--- Directions for this task ---
Every single entry that follows is to be retyped exactly.

--- Extracted data entries ---
■ ■ ■ ■ ■
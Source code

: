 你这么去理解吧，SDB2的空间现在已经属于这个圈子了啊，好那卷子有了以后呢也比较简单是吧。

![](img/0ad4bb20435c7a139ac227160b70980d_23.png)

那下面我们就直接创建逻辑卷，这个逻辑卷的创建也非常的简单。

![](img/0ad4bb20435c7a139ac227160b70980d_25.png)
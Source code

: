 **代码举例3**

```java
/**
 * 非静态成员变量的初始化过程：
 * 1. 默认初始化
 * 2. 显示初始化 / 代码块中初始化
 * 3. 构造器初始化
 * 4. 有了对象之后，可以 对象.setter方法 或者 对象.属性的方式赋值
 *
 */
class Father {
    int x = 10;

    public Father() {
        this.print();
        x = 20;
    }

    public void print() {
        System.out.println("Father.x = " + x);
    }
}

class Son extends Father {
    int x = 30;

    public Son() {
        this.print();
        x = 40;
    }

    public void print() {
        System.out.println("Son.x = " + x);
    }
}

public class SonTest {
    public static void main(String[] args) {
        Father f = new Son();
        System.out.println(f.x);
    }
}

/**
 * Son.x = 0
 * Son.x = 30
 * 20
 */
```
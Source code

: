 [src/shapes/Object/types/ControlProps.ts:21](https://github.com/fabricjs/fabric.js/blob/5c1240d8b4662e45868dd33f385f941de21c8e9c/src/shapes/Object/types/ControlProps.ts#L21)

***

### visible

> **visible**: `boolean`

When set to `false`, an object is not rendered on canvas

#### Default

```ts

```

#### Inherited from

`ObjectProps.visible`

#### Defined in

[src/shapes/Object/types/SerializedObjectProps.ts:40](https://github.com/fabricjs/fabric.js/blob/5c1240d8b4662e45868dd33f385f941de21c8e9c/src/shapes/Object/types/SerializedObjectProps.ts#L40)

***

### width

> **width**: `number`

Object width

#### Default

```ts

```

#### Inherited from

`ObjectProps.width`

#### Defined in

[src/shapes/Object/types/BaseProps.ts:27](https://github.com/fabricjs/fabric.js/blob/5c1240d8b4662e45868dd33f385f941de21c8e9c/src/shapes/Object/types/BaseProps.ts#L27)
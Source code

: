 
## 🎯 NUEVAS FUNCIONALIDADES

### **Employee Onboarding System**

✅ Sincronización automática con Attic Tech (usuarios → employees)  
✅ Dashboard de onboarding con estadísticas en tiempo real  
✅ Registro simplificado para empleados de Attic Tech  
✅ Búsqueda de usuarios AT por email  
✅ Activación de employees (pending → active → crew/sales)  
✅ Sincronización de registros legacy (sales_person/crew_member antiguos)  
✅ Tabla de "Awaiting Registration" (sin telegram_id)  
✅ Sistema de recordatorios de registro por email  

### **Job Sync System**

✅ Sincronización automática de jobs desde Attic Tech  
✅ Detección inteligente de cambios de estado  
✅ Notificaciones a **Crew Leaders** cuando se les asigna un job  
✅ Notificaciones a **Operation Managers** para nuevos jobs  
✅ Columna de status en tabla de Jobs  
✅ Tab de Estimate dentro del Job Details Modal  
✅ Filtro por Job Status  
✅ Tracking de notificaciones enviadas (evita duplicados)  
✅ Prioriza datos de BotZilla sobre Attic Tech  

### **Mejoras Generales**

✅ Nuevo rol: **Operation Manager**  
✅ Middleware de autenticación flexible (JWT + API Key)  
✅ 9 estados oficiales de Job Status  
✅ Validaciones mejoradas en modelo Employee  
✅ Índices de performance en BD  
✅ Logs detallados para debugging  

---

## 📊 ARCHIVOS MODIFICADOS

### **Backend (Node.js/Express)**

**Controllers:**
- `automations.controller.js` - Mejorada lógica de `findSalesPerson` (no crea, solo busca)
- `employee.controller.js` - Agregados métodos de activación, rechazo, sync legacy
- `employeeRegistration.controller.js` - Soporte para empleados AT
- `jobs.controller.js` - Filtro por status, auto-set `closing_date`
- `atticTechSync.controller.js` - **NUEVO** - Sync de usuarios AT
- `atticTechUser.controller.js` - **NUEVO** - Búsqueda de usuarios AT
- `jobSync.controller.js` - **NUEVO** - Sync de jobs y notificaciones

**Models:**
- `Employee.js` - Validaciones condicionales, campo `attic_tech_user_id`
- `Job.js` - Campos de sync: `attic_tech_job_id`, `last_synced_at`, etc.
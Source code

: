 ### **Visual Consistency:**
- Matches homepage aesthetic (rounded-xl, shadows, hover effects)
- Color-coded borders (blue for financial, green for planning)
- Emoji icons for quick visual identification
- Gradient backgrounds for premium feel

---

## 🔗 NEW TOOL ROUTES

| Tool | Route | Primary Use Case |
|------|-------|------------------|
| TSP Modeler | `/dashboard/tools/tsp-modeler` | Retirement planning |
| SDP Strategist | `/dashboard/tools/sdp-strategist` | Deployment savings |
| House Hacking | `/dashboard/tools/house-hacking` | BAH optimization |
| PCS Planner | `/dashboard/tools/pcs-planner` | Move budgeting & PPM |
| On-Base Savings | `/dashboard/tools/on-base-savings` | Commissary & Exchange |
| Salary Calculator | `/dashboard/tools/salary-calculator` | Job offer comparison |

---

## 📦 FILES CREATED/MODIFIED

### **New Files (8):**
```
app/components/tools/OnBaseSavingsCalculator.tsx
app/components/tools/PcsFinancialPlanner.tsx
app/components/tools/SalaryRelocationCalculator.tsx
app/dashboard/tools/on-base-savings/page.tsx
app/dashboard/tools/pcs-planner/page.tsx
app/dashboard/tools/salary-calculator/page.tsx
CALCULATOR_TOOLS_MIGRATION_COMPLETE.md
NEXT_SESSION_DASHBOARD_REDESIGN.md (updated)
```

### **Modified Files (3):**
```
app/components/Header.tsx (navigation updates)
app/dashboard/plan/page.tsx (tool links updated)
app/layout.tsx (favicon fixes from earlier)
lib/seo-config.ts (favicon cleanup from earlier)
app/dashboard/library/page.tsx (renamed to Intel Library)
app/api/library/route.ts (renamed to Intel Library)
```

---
■ ■ ■ ■ ■
--- Answer to the problem ---
Source code

: 你这么去理解吧，SDB2的空间现在已经属于这个圈子了啊，好那卷子有了以后呢也比较简单是吧。

![](img/0ad4bb20435c7a139ac227160b70980d_23.png)

那下面我们就直接创建逻辑卷，这个逻辑卷的创建也非常的简单。

![](img/0ad4bb20435c7a139ac227160b70980d_25.png)
Source code

: **代码举例3**

```java
/**
 * 非静态成员变量的初始化过程：
 * 1. 默认初始化
 * 2. 显示初始化 / 代码块中初始化
 * 3. 构造器初始化
 * 4. 有了对象之后，可以 对象.setter方法 或者 对象.属性的方式赋值
 *
 */
class Father {
    int x = 10;

    public Father() {
        this.print();
        x = 20;
    }

    public void print() {
        System.out.println("Father.x = " + x);
    }
}

class Son extends Father {
    int x = 30;

    public Son() {
        this.print();
        x = 40;
    }

    public void print() {
        System.out.println("Son.x = " + x);
    }
}

public class SonTest {
    public static void main(String[] args) {
        Father f = new Son();
        System.out.println(f.x);
    }
}

/**
 * Son.x = 0
 * Son.x = 30
 * 20
 */
```
Source code

: [src/shapes/Object/types/ControlProps.ts:21](https://github.com/fabricjs/fabric.js/blob/5c1240d8b4662e45868dd33f385f941de21c8e9c/src/shapes/Object/types/ControlProps.ts#L21)

***

### visible

> **visible**: `boolean`

When set to `false`, an object is not rendered on canvas

#### Default

```ts

```

#### Inherited from

`ObjectProps.visible`

#### Defined in

[src/shapes/Object/types/SerializedObjectProps.ts:40](https://github.com/fabricjs/fabric.js/blob/5c1240d8b4662e45868dd33f385f941de21c8e9c/src/shapes/Object/types/SerializedObjectProps.ts#L40)

***

### width

> **width**: `number`

Object width

#### Default

```ts

```

#### Inherited from

`ObjectProps.width`

#### Defined in

[src/shapes/Object/types/BaseProps.ts:27](https://github.com/fabricjs/fabric.js/blob/5c1240d8b4662e45868dd33f385f941de21c8e9c/src/shapes/Object/types/BaseProps.ts#L27)
Source code

: 
## 🎯 NUEVAS FUNCIONALIDADES

### **Employee Onboarding System**

✅ Sincronización automática con Attic Tech (usuarios → employees)  
✅ Dashboard de onboarding con estadísticas en tiempo real  
✅ Registro simplificado para empleados de Attic Tech  
✅ Búsqueda de usuarios AT por email  
✅ Activación de employees (pending → active → crew/sales)  
✅ Sincronización de registros legacy (sales_person/crew_member antiguos)  
✅ Tabla de "Awaiting Registration" (sin telegram_id)  
✅ Sistema de recordatorios de registro por email  

### **Job Sync System**

✅ Sincronización automática de jobs desde Attic Tech  
✅ Detección inteligente de cambios de estado  
✅ Notificaciones a **Crew Leaders** cuando se les asigna un job  
✅ Notificaciones a **Operation Managers** para nuevos jobs  
✅ Columna de status en tabla de Jobs  
✅ Tab de Estimate dentro del Job Details Modal  
✅ Filtro por Job Status  
✅ Tracking de notificaciones enviadas (evita duplicados)  
✅ Prioriza datos de BotZilla sobre Attic Tech  

### **Mejoras Generales**

✅ Nuevo rol: **Operation Manager**  
✅ Middleware de autenticación flexible (JWT + API Key)  
✅ 9 estados oficiales de Job Status  
✅ Validaciones mejoradas en modelo Employee  
✅ Índices de performance en BD  
✅ Logs detallados para debugging  

---

## 📊 ARCHIVOS MODIFICADOS

### **Backend (Node.js/Express)**

**Controllers:**
- `automations.controller.js` - Mejorada lógica de `findSalesPerson` (no crea, solo busca)
- `employee.controller.js` - Agregados métodos de activación, rechazo, sync legacy
- `employeeRegistration.controller.js` - Soporte para empleados AT
- `jobs.controller.js` - Filtro por status, auto-set `closing_date`
- `atticTechSync.controller.js` - **NUEVO** - Sync de usuarios AT
- `atticTechUser.controller.js` - **NUEVO** - Búsqueda de usuarios AT
- `jobSync.controller.js` - **NUEVO** - Sync de jobs y notificaciones

**Models:**
- `Employee.js` - Validaciones condicionales, campo `attic_tech_user_id`
- `Job.js` - Campos de sync: `attic_tech_job_id`, `last_synced_at`, etc.
Source code

: ### **Visual Consistency:**
- Matches homepage aesthetic (rounded-xl, shadows, hover effects)
- Color-coded borders (blue for financial, green for planning)
- Emoji icons for quick visual identification
- Gradient backgrounds for premium feel

---

## 🔗 NEW TOOL ROUTES

| Tool | Route | Primary Use Case |
|------|-------|------------------|
| TSP Modeler | `/dashboard/tools/tsp-modeler` | Retirement planning |
| SDP Strategist | `/dashboard/tools/sdp-strategist` | Deployment savings |
| House Hacking | `/dashboard/tools/house-hacking` | BAH optimization |
| PCS Planner | `/dashboard/tools/pcs-planner` | Move budgeting & PPM |
| On-Base Savings | `/dashboard/tools/on-base-savings` | Commissary & Exchange |
| Salary Calculator | `/dashboard/tools/salary-calculator` | Job offer comparison |

---

## 📦 FILES CREATED/MODIFIED

### **New Files (8):**
```
app/components/tools/OnBaseSavingsCalculator.tsx
app/components/tools/PcsFinancialPlanner.tsx
app/components/tools/SalaryRelocationCalculator.tsx
app/dashboard/tools/on-base-savings/page.tsx
app/dashboard/tools/pcs-planner/page.tsx
app/dashboard/tools/salary-calculator/page.tsx
CALCULATOR_TOOLS_MIGRATION_COMPLETE.md
NEXT_SESSION_DASHBOARD_REDESIGN.md (updated)
```

### **Modified Files (3):**
```
app/components/Header.tsx (navigation updates)
app/dashboard/plan/page.tsx (tool links updated)
app/layout.tsx (favicon fixes from earlier)
lib/seo-config.ts (favicon cleanup from earlier)
app/dashboard/library/page.tsx (renamed to Intel Library)
app/api/library/route.ts (renamed to Intel Library)
```

---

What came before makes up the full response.